Whether you’re suffering from PMS and cramps or just feel like you want to hide under a duvet, being on your period can be difficult. Here we speak to a nutritionist to find out how a tweak in diet could help us feel calmer, less in pain and more alert

There are a couple of weeks every month where I feel like I’m operating at half-speed. I feel lethargic, irritable and when my period comes, I’m often in a lot of pain. For me a combination of pain-killers, hot water bottles and CBD balm helps take the edge off, but I’m convinced there’s more I could be doing.

Feeling low in energy and agitated for half the month isn’t ideal, especially for my partner who tends to be on the receiving end of my spikey moods. Through menstrual cycle tracking I’ve gained a lot of awareness of how my moods change and why my anxiety peaks, but knowing what to do about it feels like the missing piece.

And I wonder if looking at what I’m eating could be this missing piece. We’re starting to understand just how much our diet affects not only mood but our mental health. So when our bodies experience hormonal and mood changes, there must be tweaks we can make to our diet to support that.

I spoke to nutritionist Julia Young and asked her what we can eat to help us feel more energised and calm during our period and she offered the following recommendations.

Protein (enjoy with every meal and snack)

Ensuring that our blood glucose levels are in balance can help us feel energised and prevent sugar crashes and cravings. Good sources of protein include poultry, fish, eggs, pulses, nuts and seeds.


Along with protein, wholegrains help to balance blood sugar levels by releasing energy steadily. They are also a source of fibre needed to clear out old hormones and toxins. Good sources include brown rice, oats, quinoa, buckwheat, whole wheat pasta.

Leafy vegetables

Leafy veg like spinach, kale, broccoli, cabbage and cauliflower are high in magnesium which is a nerve and muscle relaxant and may help prevent migraines and cramps. They’re also a source of iron which may be low, particularly if menstrual flow is heavy (low iron can lead to fatigue and dizziness).
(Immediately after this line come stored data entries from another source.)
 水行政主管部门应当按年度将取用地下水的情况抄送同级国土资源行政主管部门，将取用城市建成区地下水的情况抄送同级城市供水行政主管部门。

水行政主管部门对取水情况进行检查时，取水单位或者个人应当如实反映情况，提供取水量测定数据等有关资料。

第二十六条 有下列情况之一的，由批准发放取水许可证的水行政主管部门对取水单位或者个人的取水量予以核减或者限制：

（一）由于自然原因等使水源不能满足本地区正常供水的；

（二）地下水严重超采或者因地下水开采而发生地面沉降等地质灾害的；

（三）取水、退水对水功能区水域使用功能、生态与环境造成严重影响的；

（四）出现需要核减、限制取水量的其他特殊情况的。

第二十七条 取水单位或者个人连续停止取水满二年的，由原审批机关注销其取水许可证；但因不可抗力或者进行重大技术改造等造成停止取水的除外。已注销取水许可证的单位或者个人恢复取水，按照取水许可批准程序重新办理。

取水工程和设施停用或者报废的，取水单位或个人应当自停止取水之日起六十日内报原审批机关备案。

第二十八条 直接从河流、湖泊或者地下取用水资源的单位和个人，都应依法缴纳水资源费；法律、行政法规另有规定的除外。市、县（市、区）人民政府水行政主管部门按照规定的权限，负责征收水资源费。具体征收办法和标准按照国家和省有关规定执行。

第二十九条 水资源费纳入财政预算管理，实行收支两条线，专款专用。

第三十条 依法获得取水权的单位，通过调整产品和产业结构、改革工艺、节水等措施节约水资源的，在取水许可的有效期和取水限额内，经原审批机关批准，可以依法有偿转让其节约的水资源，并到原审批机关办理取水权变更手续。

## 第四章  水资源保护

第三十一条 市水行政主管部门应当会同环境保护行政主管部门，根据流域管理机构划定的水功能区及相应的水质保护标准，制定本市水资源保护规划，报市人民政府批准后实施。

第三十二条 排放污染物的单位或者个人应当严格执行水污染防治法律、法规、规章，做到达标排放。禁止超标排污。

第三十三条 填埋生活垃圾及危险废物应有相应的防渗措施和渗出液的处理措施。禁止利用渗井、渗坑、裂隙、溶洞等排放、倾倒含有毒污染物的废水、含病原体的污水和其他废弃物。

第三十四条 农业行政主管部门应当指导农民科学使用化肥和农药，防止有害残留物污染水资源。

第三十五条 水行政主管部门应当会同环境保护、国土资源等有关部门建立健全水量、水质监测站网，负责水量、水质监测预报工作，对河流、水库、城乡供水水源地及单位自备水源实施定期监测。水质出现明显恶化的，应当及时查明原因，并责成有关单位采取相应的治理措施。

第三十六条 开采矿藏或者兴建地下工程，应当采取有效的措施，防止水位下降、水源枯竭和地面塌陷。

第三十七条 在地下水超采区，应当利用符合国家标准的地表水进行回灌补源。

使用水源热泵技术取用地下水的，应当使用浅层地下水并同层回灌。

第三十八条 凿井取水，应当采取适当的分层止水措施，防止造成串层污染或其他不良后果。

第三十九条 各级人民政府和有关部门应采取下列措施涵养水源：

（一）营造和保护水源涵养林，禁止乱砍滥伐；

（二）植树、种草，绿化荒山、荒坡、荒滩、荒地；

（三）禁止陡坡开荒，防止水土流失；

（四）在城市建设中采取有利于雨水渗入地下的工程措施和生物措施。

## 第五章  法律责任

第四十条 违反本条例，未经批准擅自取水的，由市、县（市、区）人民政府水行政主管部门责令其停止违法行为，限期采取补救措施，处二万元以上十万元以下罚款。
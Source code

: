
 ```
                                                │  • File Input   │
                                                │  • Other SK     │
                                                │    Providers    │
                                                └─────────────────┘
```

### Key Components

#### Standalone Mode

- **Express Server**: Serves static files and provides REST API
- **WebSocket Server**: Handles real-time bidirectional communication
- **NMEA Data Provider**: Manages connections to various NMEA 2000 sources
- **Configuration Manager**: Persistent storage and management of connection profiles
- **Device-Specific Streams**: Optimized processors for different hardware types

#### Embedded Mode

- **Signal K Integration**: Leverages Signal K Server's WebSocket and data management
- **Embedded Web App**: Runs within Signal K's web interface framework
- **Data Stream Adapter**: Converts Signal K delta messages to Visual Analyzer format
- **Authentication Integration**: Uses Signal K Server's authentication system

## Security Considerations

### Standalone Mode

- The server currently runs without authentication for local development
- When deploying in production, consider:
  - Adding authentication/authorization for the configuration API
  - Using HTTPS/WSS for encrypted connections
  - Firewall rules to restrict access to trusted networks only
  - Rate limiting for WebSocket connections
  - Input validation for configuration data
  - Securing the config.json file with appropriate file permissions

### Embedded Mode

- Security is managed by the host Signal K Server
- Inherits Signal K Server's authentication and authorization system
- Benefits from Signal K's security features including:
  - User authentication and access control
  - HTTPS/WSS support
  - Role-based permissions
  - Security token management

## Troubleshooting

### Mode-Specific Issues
Leafy vegetables also contain compounds called indole-3-carbinol which support liver function, important for helping to eliminate 'old' hormones and keep hormone levels balanced.

Healthy fats

Oily fish such as salmon, mackerel, sardines and anchovies are high in omega 3 fatty acids. These essential fats have an anti-inflammatory effect which may help to reduce period pain and also prevent mood swings. Other healthy fats include nuts, seeds, olive oil and avocados. Flaxseeds and flaxseed oil are another good source of omega 3 fatty acids. These contain phytoestrogens which may help to balance hormones and relieve menstrual symptoms.

Calcium rich foods

Calcium rich foods such as kale, broccoli, beans, almonds, chia seeds, sunflower seeds and seaweed are thought to improve hormone balance and ease menstrual symptoms.

Foods rich in B vitamins

Foods like wholegrains, nuts, sunflower seeds, sweet potato and poultry are important for energy production. In particular, vitamin B6 is needed for the production of chemical messengers serotonin and dopamine. Low levels of these chemical messengers or neurotransmitters are associated with breast pain and water retention, as well as anxiety and irritability. Including these in your diet may help to improve mood symptoms.


Drinking plenty of water can reduce menstrual headaches, bloating and water retention. Herbal teas are another good option for keeping hydrated. Fennel tea may help to reduce menstrual bloating and ginger tea has anti-inflammatory effects which can help soothe aching muscles. Chamomile and lemon balm teas also have relaxing effects.

Julia also pointed out that it’s important for us not to go hungry, “this will do nothing for your mood, everything seems 100 times worse on a grumbling tummy. Eat little and often, around every four hours”, which is music to my ears as I often feel more hungry around my period.

As a piece of parting advice, Julia recommends exercise – and while this is less musical to my ears, you can’t argue with the logic.

“Exercise can enhance blood flow to the pelvic area and lessen bloating and cramping. Being outside will increase your exposure to natural light and increase your intake of vitamin D which is important for regulating sleep and boosting mood. A brisk walk a day is better than nothing, but aim to make it a regular part of your lifestyle – choose something you enjoy.”

Armed with all this advice, I’m almost (dare I say it) looking forward to my next period so I can try it out and see what difference it makes. I do want to end with a reminder that for some, periods bring more than low energy and cramps.

Some suffer with extreme changes in mood and even suicidal thoughts due to a condition called premenstrual dysphoric disorder and some experience extreme pain due to conditions like endometriosis.

So, if your period is impacting you severely make sure you visit your doctor. You don’t need to suffer in silence.